Aliens dining on human may explain the large numbers of people who go missing without a trace every year, Keel said. They may like us, he said, because we're salty.

As for UFOs, both mysterious lights in the sky and a few famous alleged crashes are misunderstood. "UFOs are bundles of energy, not spaceships," he said. "I've seen them by the dozens. They seem to have a mind of their own. The UFO buffs have turned them into something they're not. There's a trickster element to them that's part of everything paranormal."

Keel says the famous crashes at Roswell, New Mexico in 1947 and at Kecksburg, Pennsylvania in 1965 have natural explanations. He is firmly convinced that the Roswell crash is "an open and shut case" of a weather balloon. That story, put forward by the Air Force, had been derided by believers for years. But Keel says the proof is in the documentation. "No one wants to believe it," he said. "Denial is a big deal in the UFO field."

Kecksburg was an undeployed hydrogen bomb that accidentally fell off a U.S. bomber, Keel said. Planes armed with atom bombs were in the skies during those Cold War times. After the bomb fell off, the plane crashed. The military showed up right away to cart the bomb off. But the UFO buffs — and the public — are more interested in the glamor of a "crashed space ship."

Keel is probably most famous for his book The Mothman Prophecies (1976), about a wave of mysterious phenomena that plagued an area around the Ohio River in 1966-67. The focal point of the activity was Pt. Pleasant, West Virginia, where sightings of a large dark, winged humanoid with red eyes terrified people. The entity was dubbed Mothman. In addition, there were numerous sightings of UFOs, encounters with ETS, poltergeist activity, Men in Black, and strange behavior by animals and people. Keel had phone conversations with someone who claimed to be an ET. The wave ended when a bridge across the river collapsed, killing 42 people.

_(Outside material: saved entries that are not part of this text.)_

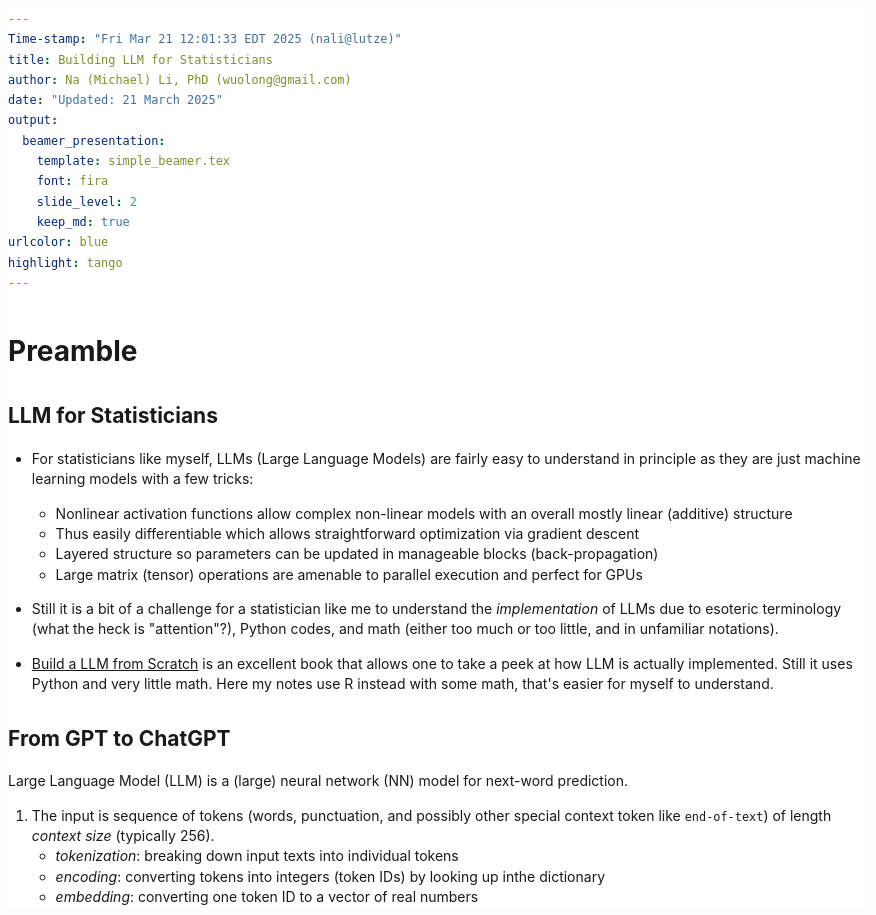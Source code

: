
 ```yaml
---
Time-stamp: "Fri Mar 21 12:01:33 EDT 2025 (nali@lutze)"
title: Building LLM for Statisticians
author: Na (Michael) Li, PhD (wuolong@gmail.com)
date: "Updated: 21 March 2025"
output:
  beamer_presentation:
    template: simple_beamer.tex
    font: fira
    slide_level: 2
    keep_md: true
urlcolor: blue
highlight: tango
---
```


# Preamble

## LLM for Statisticians

- For statisticians like myself, LLMs (Large Language Models) are fairly easy to understand in principle as they are
  just machine learning models with a few tricks:
  - Nonlinear activation functions allow complex non-linear models with an overall mostly linear (additive) structure
  - Thus easily differentiable which allows straightforward optimization via gradient descent
  - Layered structure so parameters can be updated in manageable blocks (back-propagation)
  - Large matrix (tensor) operations are amenable to parallel execution and perfect for GPUs

- Still it is a bit of a challenge for a statistician like me to understand the *implementation* of LLMs due to
  esoteric terminology (what the heck is "attention"?), Python codes, and math (either too much or too little, and in
  unfamiliar notations).
  
- [Build a LLM from Scratch](https://github.com/rasbt/LLMs-from-scratch) is an excellent book that allows one to take a peek at how LLM is actually
  implemented. Still it uses Python and very little math. Here my notes use R instead with some math, that's easier
  for myself to understand.

## From GPT to ChatGPT

Large Language Model (LLM) is a (large) neural network (NN) model for next-word prediction.

1. The input is sequence of tokens (words, punctuation, and possibly other special context token like `end-of-text`)
   of length *context size* (typically 256).
   - *tokenization*: breaking down input texts into individual tokens
   - *encoding*: converting tokens into integers (token IDs) by looking up inthe dictionary
   - *embedding*: converting one token ID to a vector of real numbers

"I was astonished to find so much psychic phenomena in West Virginia," Keel said. "People were living in great fear. I decided not to write about it because of the bridge disaster." After a decade went by, Keel did write the book — which became a film in 2002 starring Richard Gere as Keel.

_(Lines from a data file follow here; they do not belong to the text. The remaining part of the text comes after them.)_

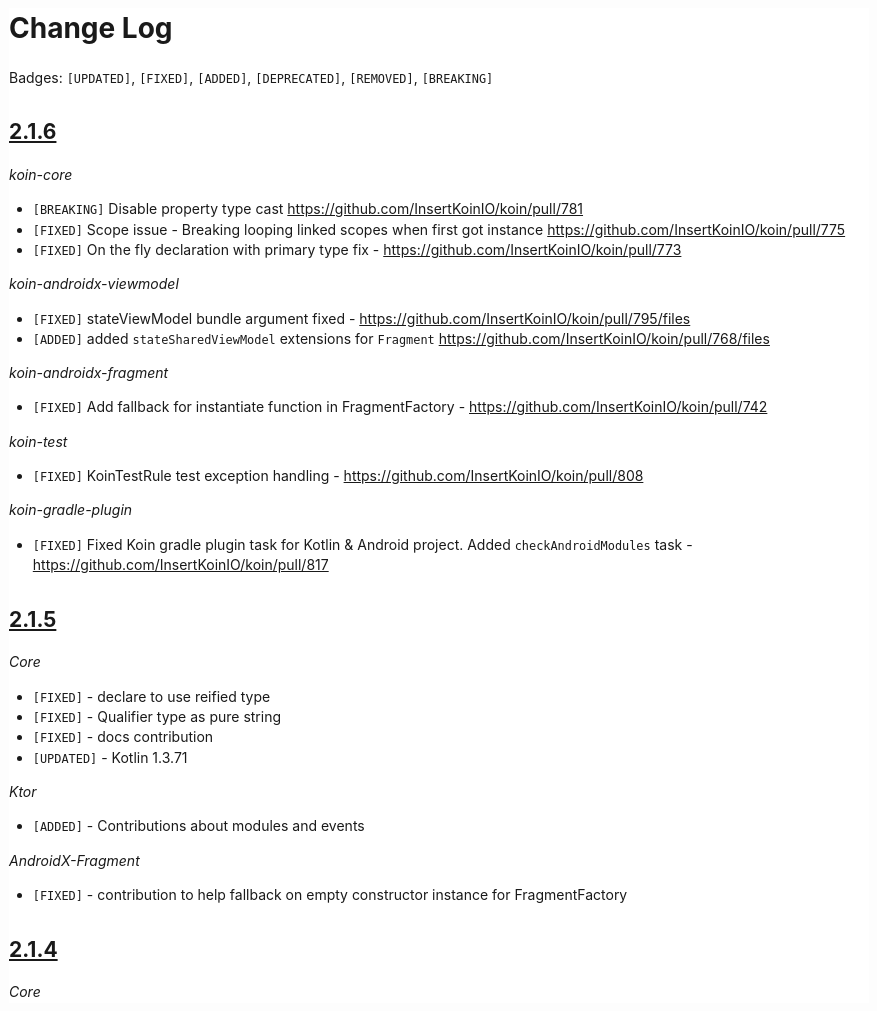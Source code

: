 # Change Log

Badges: `[UPDATED]`, `[FIXED]`, `[ADDED]`, `[DEPRECATED]`, `[REMOVED]`,  `[BREAKING]`

## [2.1.6]()

_koin-core_

* `[BREAKING]` Disable property type cast https://github.com/InsertKoinIO/koin/pull/781
* `[FIXED]` Scope issue - Breaking looping linked scopes when first got instance https://github.com/InsertKoinIO/koin/pull/775
* `[FIXED]` On the fly declaration with primary type fix - https://github.com/InsertKoinIO/koin/pull/773

_koin-androidx-viewmodel_

* `[FIXED]` stateViewModel bundle argument fixed - https://github.com/InsertKoinIO/koin/pull/795/files
* `[ADDED]` added `stateSharedViewModel` extensions for `Fragment` https://github.com/InsertKoinIO/koin/pull/768/files

_koin-androidx-fragment_

* `[FIXED]` Add fallback for instantiate function in FragmentFactory - https://github.com/InsertKoinIO/koin/pull/742

_koin-test_

* `[FIXED]` KoinTestRule test exception handling - https://github.com/InsertKoinIO/koin/pull/808

_koin-gradle-plugin_

* `[FIXED]` Fixed Koin gradle plugin task for Kotlin & Android project. Added `checkAndroidModules` task  - https://github.com/InsertKoinIO/koin/pull/817


## [2.1.5]()

_Core_

* `[FIXED]` - declare to use reified type
* `[FIXED]` - Qualifier type as pure string
* `[FIXED]` - docs contribution
* `[UPDATED]` - Kotlin 1.3.71


_Ktor_

* `[ADDED]` - Contributions about modules and events

_AndroidX-Fragment_

* `[FIXED]` - contribution to help fallback on empty constructor instance for FragmentFactory

## [2.1.4]()

_Core_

Mothman, Bigfoot and other mysterious creatures are entities that "defy all reason," Keel said. There are many sightings and descriptions, but never hard evidence. Keel coined the term "ultraterrestrial" in an attempt to explain them — beings who live in other, usually invisible dimensions on our planet. Like UFOs, ultraterrestrials are hard to understand because of the trickster nature of the paranormal.

The trickster element is the biggest unknown of all, Keel said. The paranormal is plagued by it — proof is always elusive, and phenomena end as abruptly as they start, without explanation. Perhaps there is an unknown energy, force, or even group of beings who pull strings and keep human beings chasing something they can never capture.

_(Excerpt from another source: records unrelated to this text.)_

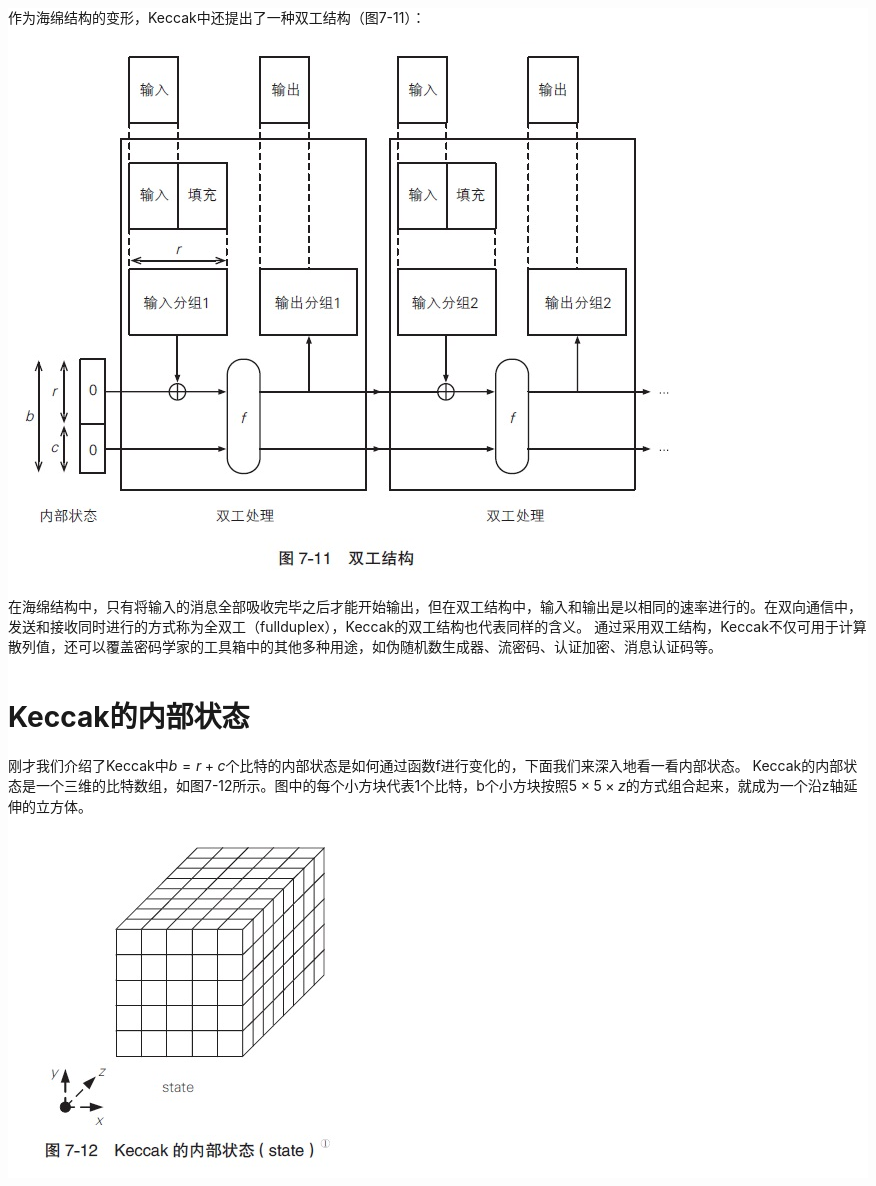 作为海绵结构的变形，Keccak中还提出了一种双工结构（图7-11）：

![full-duplex](full-duplex.png)

在海绵结构中，只有将输入的消息全部吸收完毕之后才能开始输出，但在双工结构中，输入和输出是以相同的速率进行的。在双向通信中，发送和接收同时进行的方式称为全双工（fullduplex），Keccak的双工结构也代表同样的含义。
通过采用双工结构，Keccak不仅可用于计算散列值，还可以覆盖密码学家的工具箱中的其他多种用途，如伪随机数生成器、流密码、认证加密、消息认证码等。

# Keccak的内部状态

刚才我们介绍了Keccak中$b = r + c$个比特的内部状态是如何通过函数f进行变化的，下面我们来深入地看一看内部状态。
Keccak的内部状态是一个三维的比特数组，如图7-12所示。图中的每个小方块代表1个比特，b个小方块按照$5\times 5\times z$的方式组合起来，就成为一个沿z轴延伸的立方体。

![state](state.png)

"Who or what the tricksters are, we may never know," said Keel. Ivan Sanderson once said they have the mentality of a 4-year-old. It's like dealing with monkeys. They play a lot of cosmic jokes on us. But who are they — that's the big question. I don't know if they even have an identity, or if we'll ever find out. I have no hope of that."

But one thing is for certain, he said. "There's a lot of weirdness out there."